Le ministre d’Etat a demandé la parole pour rappeler que le gouvernement n’avait pas l’intention de revoir les équilibres macro-économiques, ce qui pourrait causer la perte de la souveraineté de la décision financière. Mais le wali de Bank Al-Maghrib l’a rassuré qu’il ne visait pas le gouvernement actuel.

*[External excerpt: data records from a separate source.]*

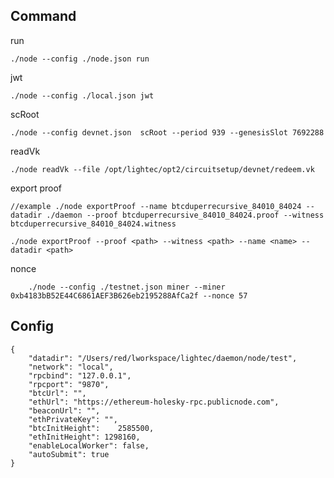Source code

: ## Command

run

    ./node --config ./node.json run

jwt

    ./node --config ./local.json jwt

scRoot

    ./node --config devnet.json  scRoot --period 939 --genesisSlot 7692288

readVk

    ./node readVk --file /opt/lightec/opt2/circuitsetup/devnet/redeem.vk

export proof

    //example ./node exportProof --name btcduperrecursive_84010_84024 --datadir ./daemon --proof btcduperrecursive_84010_84024.proof --witness btcduperrecursive_84010_84024.witness 
    
    ./node exportProof --proof <path> --witness <path> --name <name> --datadir <path>
nonce

        ./node --config ./testnet.json miner --miner 0xb4183bB52E44C6861AEF3B626eb2195288AfCa2f --nonce 57




## Config

    {
        "datadir": "/Users/red/lworkspace/lightec/daemon/node/test",
        "network": "local",
        "rpcbind": "127.0.0.1",
        "rpcport": "9870",
        "btcUrl": "",
        "ethUrl": "https://ethereum-holesky-rpc.publicnode.com",
        "beaconUrl": "",
        "ethPrivateKey": "",
        "btcInitHeight": 	2585500,
        "ethInitHeight": 1298160,
        "enableLocalWorker": false,
        "autoSubmit": true
    }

En fait, il voulait sensibiliser l’assistance composée de ministres et de hauts fonctionnaires sur les dangers des conditionnalités appliquées par les institutions internationales à certains pays comme la Grèce qui a dû réduire le montant des pensions de retraite, a-t-il rappelé.  Le Maroc a vécu l’ajustement structurel dont le «coût social a été terrible».

Pour lui, «quand les moyens sont limités, il est impératif de prioriser. C’est bien de mettre en œuvre les filets sociaux mais la classe moyenne en veut également». Qu’importe, au cours de ses interventions, provoquées par Noureddine Bensouda, patron de la TGR qui assurait la modération, Abdellatif Jouahri a été, à plusieurs reprises, applaudi par l’assistance. D’ailleurs, le lendemain, Nabil Benabdallah, à la tribune, ne s’est pas empêché de qualifier le vif échange entre Ramid et Jouahri de «signe de bonne santé. Nous avons besoin de cela», a-t-il lancé.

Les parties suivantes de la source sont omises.